One of my favourite past-times was paddling my old dug-out canoe out from what was then the Royal Air Force Officers Club at Changi – I think this is now the Junior Sailing Club if my modern map of Singapore is correct.

Our canoes were stored upside down on a grass slope beside the club building ready for launching. Most young people had rather larger boats made out of planks but mine was smaller and a genuine dug out canoe. It came without a paddle so I accompanied my father to a boat yard in Changi Harbour where he explained what we needed – unfortunately what came back was a well made – but rather heavy – paddle which I used for the next couple of years building up arm muscle!

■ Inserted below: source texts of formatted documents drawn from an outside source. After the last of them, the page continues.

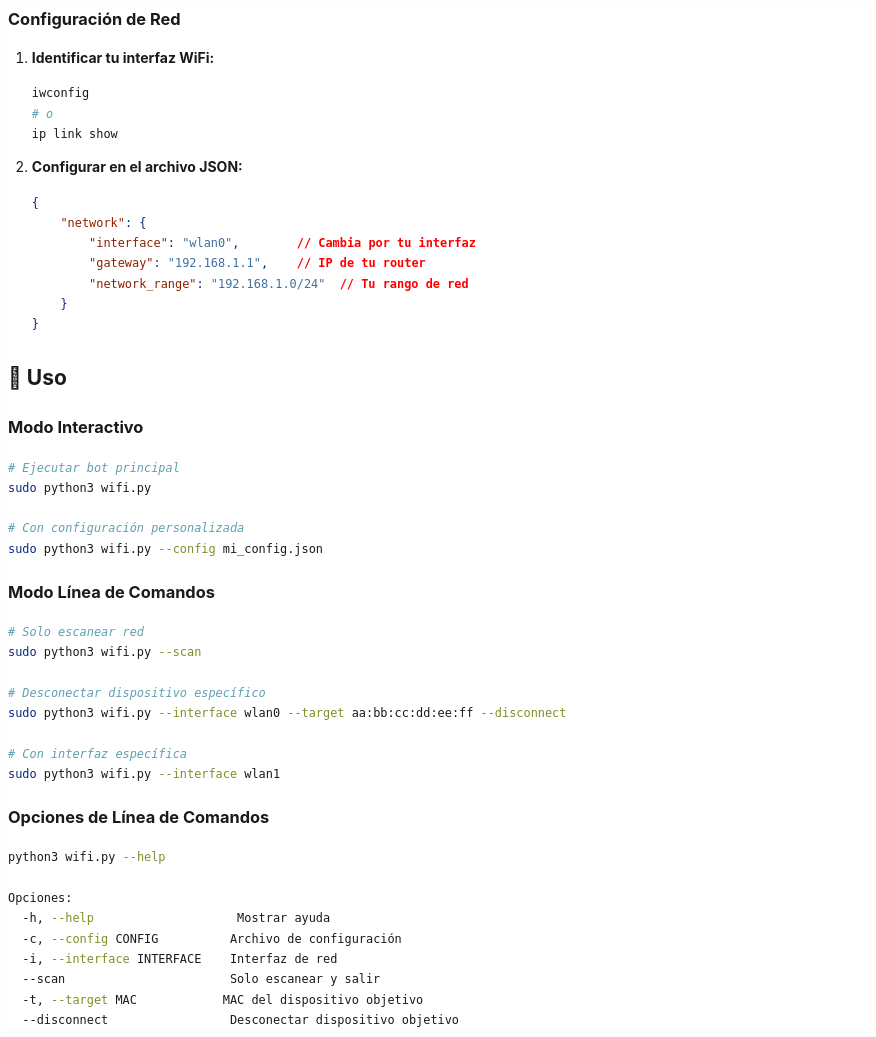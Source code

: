### **Configuración de Red**

1. **Identificar tu interfaz WiFi:**
   ```bash
   iwconfig
   # o
   ip link show
   ```

2. **Configurar en el archivo JSON:**
   ```json
   {
       "network": {
           "interface": "wlan0",        // Cambia por tu interfaz
           "gateway": "192.168.1.1",    // IP de tu router
           "network_range": "192.168.1.0/24"  // Tu rango de red
       }
   }
   ```

## 🚀 Uso

### **Modo Interactivo**

```bash
# Ejecutar bot principal
sudo python3 wifi.py

# Con configuración personalizada
sudo python3 wifi.py --config mi_config.json
```

### **Modo Línea de Comandos**

```bash
# Solo escanear red
sudo python3 wifi.py --scan

# Desconectar dispositivo específico
sudo python3 wifi.py --interface wlan0 --target aa:bb:cc:dd:ee:ff --disconnect

# Con interfaz específica
sudo python3 wifi.py --interface wlan1
```

### **Opciones de Línea de Comandos**

```bash
python3 wifi.py --help

Opciones:
  -h, --help                    Mostrar ayuda
  -c, --config CONFIG          Archivo de configuración
  -i, --interface INTERFACE    Interfaz de red
  --scan                       Solo escanear y salir
  -t, --target MAC            MAC del dispositivo objetivo
  --disconnect                 Desconectar dispositivo objetivo
```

One continual problem was that in the hot sun the wood of the canoes shrank or cracked and needed re-tarring – and (courtesy of my old friend of the time, Ray Shaw) I have a photo of a group of us repairing one of the canoes (I am the handsome one with the towel around my neck).

Looking back, I am surprised just how far we got in the canoes. Often a few of us would paddle our canoes for short trips along the Changi coast but occasionally we would take a longer trip across towards Pulau Ubin and a small island or two in that direction – in retrospect and given the tiny size of my canoe – this now seems reckless but we were of course young, fit and excellent swimmers.

I do recall landing on a small island with an old house – looking rather like an English country cottage – and finding some bananas growing in the garden. We took a few to eat (a process known in the UK as ‘scrumping’, which is an innocent sounding term for stealing fruit off people’s plants and trees!).

I have hardly been in a canoe since those days but that tiny blue and white painted dug-out gave me a lot of fun.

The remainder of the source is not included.